WHAT TO DO |
Some entries follow. Reproduce exactly the lines starting at the one with "h_1 \Delta e_x + \\" and stopping after the one with "4 \sin \phi_j) = 0, \\".

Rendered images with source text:
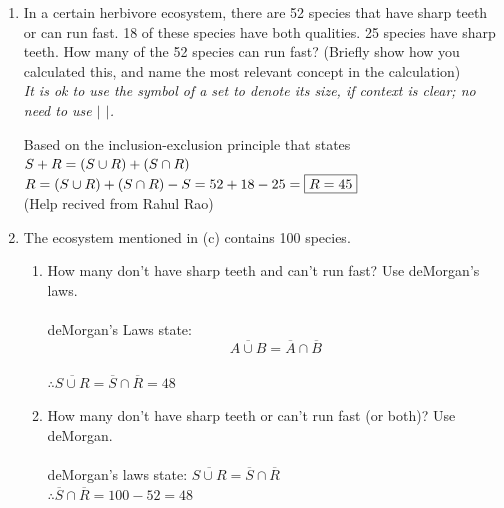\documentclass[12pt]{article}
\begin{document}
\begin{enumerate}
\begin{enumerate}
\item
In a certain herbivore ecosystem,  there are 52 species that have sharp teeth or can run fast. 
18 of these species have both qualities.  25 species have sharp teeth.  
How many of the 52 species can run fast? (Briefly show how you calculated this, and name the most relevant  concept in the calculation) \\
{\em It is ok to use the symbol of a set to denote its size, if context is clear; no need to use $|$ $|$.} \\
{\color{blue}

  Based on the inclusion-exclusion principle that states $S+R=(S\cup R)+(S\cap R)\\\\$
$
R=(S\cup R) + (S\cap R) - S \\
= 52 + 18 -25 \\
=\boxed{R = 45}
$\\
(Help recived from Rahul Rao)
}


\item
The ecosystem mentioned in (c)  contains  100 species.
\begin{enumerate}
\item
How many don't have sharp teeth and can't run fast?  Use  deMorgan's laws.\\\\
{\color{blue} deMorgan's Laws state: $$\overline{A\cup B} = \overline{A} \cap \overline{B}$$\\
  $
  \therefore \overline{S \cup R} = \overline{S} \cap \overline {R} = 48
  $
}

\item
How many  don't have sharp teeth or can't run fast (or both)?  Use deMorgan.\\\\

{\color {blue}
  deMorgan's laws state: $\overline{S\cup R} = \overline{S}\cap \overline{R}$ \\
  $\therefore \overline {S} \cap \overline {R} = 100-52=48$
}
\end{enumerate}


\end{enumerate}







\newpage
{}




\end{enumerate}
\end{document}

...

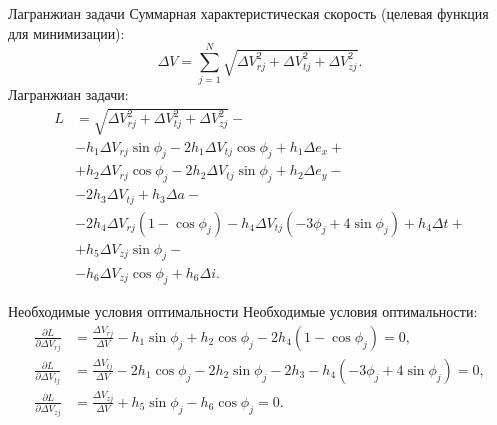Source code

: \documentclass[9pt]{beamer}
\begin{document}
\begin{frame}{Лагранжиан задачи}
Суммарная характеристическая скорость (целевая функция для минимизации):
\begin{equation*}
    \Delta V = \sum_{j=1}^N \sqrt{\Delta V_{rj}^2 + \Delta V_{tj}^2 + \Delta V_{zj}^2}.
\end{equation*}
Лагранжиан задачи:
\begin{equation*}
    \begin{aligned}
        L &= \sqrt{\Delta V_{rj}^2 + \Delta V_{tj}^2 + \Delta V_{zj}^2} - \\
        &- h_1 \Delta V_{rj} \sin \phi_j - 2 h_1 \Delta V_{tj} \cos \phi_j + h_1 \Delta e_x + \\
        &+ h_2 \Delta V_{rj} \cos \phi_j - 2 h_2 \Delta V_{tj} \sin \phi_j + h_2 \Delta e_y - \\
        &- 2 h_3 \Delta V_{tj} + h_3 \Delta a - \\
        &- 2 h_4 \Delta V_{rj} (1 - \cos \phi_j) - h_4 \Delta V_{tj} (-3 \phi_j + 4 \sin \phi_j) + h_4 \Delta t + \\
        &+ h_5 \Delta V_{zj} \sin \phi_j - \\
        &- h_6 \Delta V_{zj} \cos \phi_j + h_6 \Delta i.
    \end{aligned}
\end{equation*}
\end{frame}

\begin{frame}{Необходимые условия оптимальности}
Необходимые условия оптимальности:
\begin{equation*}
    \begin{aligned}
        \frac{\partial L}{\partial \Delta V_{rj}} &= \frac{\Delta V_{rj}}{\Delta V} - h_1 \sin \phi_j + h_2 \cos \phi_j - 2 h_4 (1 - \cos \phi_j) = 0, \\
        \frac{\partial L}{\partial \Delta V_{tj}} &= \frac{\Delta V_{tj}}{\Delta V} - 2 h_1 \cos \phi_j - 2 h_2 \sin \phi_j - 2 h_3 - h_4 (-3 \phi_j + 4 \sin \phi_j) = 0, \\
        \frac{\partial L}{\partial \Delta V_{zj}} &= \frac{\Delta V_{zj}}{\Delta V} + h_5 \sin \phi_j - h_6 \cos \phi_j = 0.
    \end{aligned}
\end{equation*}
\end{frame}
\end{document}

RESULT OF THE TASK |
        &- h_1 \Delta V_{rj} \sin \phi_j - 2 h_1 \Delta V_{tj} \cos \phi_j + h_1 \Delta e_x + \\
        &+ h_2 \Delta V_{rj} \cos \phi_j - 2 h_2 \Delta V_{tj} \sin \phi_j + h_2 \Delta e_y - \\
        &- 2 h_3 \Delta V_{tj} + h_3 \Delta a - \\
        &- 2 h_4 \Delta V_{rj} (1 - \cos \phi_j) - h_4 \Delta V_{tj} (-3 \phi_j + 4 \sin \phi_j) + h_4 \Delta t + \\
        &+ h_5 \Delta V_{zj} \sin \phi_j - \\
        &- h_6 \Delta V_{zj} \cos \phi_j + h_6 \Delta i.
    \end{aligned}
\end{equation*}
\end{frame}

\begin{frame}{Необходимые условия оптимальности}
Необходимые условия оптимальности:
\begin{equation*}
    \begin{aligned}
        \frac{\partial L}{\partial \Delta V_{rj}} &= \frac{\Delta V_{rj}}{\Delta V} - h_1 \sin \phi_j + h_2 \cos \phi_j - 2 h_4 (1 - \cos \phi_j) = 0, \\
        \frac{\partial L}{\partial \Delta V_{tj}} &= \frac{\Delta V_{tj}}{\Delta V} - 2 h_1 \cos \phi_j - 2 h_2 \sin \phi_j - 2 h_3 - h_4 (-3 \phi_j + 4 \sin \phi_j) = 0, \\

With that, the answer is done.